As it turns out, we never did go to Nunley’s on a Mother’s Day, though we did go plenty of times outside of Mother’s Day. My favorite ride was the track car ride. Going to Nunley’s was probably a lot more fun for me than it was for anyone else in the family (though they were all pretty good at Skee-Ball compared to me). But these are some of the things you do when you have kids: you do what you can to make them happy, even if it means setting them down in a kid-size slot car that has not one but two steering wheels and watching them as their little car motors around the wooden track, waving at them as they watch you. It seems I was always watching my folks while the car drove me around; I was never watching the road (it’s a good thing those cars were on tracks), although I am pretty sure my hands were always somewhere on the wheel.
And so today it is Mother’s Day, and we remember all that our mothers have done for us. We honor them, our mothers given and our mothers chosen, for sometimes there are more than one in our lives. It does take a village, as the saying goes, to raise good children. And so I think of my mother, and my grandmother, and my sister, who all were part of the raising of the me that was a little boy. I hope I was not too much of a handful. It is a job that comes, at times, with little thanks. Like the time I barfed in the car on the Merritt Parkway in Connecticut. Mom took care of that. It was not a pleasant task, but she did it, because when we are small we are not very capable and our moms know this and they look out for us and they take care of all that is not right so that it is, eventually, right again. To all of our mothers on this Mother’s Day: Thank you. A thousand blessings upon you all.

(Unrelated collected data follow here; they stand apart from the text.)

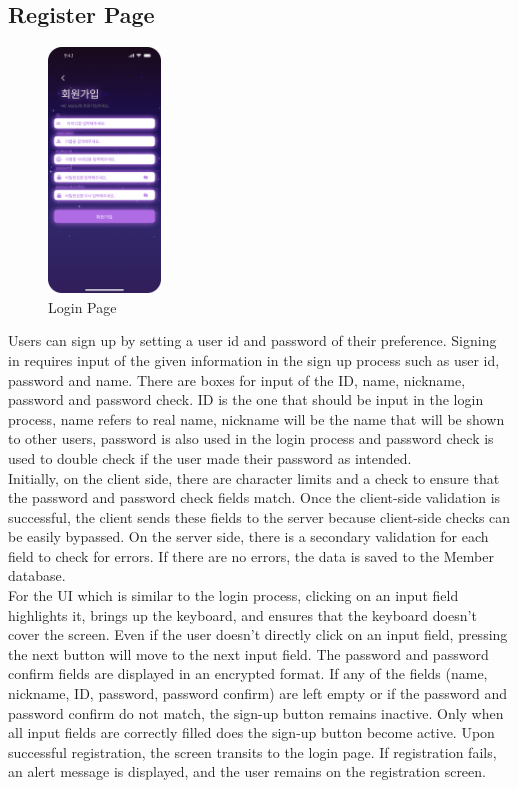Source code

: \documentclass[conference]{IEEEtran}
\begin{document}
    \subsection{Register Page}
        \begin{figure}[htbp]
        \centerline{\includegraphics[width=3cm]{Images/screen/2_Register.png}}
        \caption{Login Page}
        \label{fig}
        \end{figure}
        Users can sign up by setting a user id and password of their preference. Signing in requires input  of the given information in the sign up process such as user id, password and name. There are boxes for input of the ID, name, nickname, password and password check. ID is the one that should be input in the login process, name refers to real name, nickname will be the name that will be shown to other users, password is also used in the login process and password check is used to double check if the user made their password as intended.\\
        Initially, on the client side, there are character limits and a check to ensure that the password and password check fields match. Once the client-side validation is successful, the client sends these fields to the server because client-side checks can be easily bypassed. On the server side, there is a secondary validation for each field to check for errors. If there are no errors, the data is saved to the Member database.  \\
        For the UI which is similar to the login process, clicking on an input field highlights it, brings up the keyboard, and ensures that the keyboard doesn't cover the screen. Even if the user doesn't directly click on an input field, pressing the next button will move to the next input field. The password and password confirm fields are displayed in an encrypted format. If any of the fields (name, nickname, ID, password, password confirm) are left empty or if the password and password confirm do not match, the sign-up button remains inactive. Only when all input fields are correctly filled does the sign-up button become active. Upon successful registration, the screen transits to the login page. If registration fails, an alert message is displayed, and the user remains on the registration screen.
\end{document}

Image: The track car ride at Nunley’s Amusement Park in Baldwin, New York, circa 1960. That’s not me in the picture but ten years later it could’ve been me. Look closely and you’ll see the two steering wheels in each car. The amusement park closed in 1995. Its historic carousel was saved and relocated to Garden City, New York, where it now is part of the Cradle of Aviation Museum. The rest of the rides and amusements were dismantled and sold off piecemeal. They say that now there’s a Pep Boys on the site of Nunley’s, there on Sunrise Highway in Baldwin. So in a way, it’s still about cars. The last time I was there was probably about 1976; it wasn’t long after that that we up and moved away to South Florida.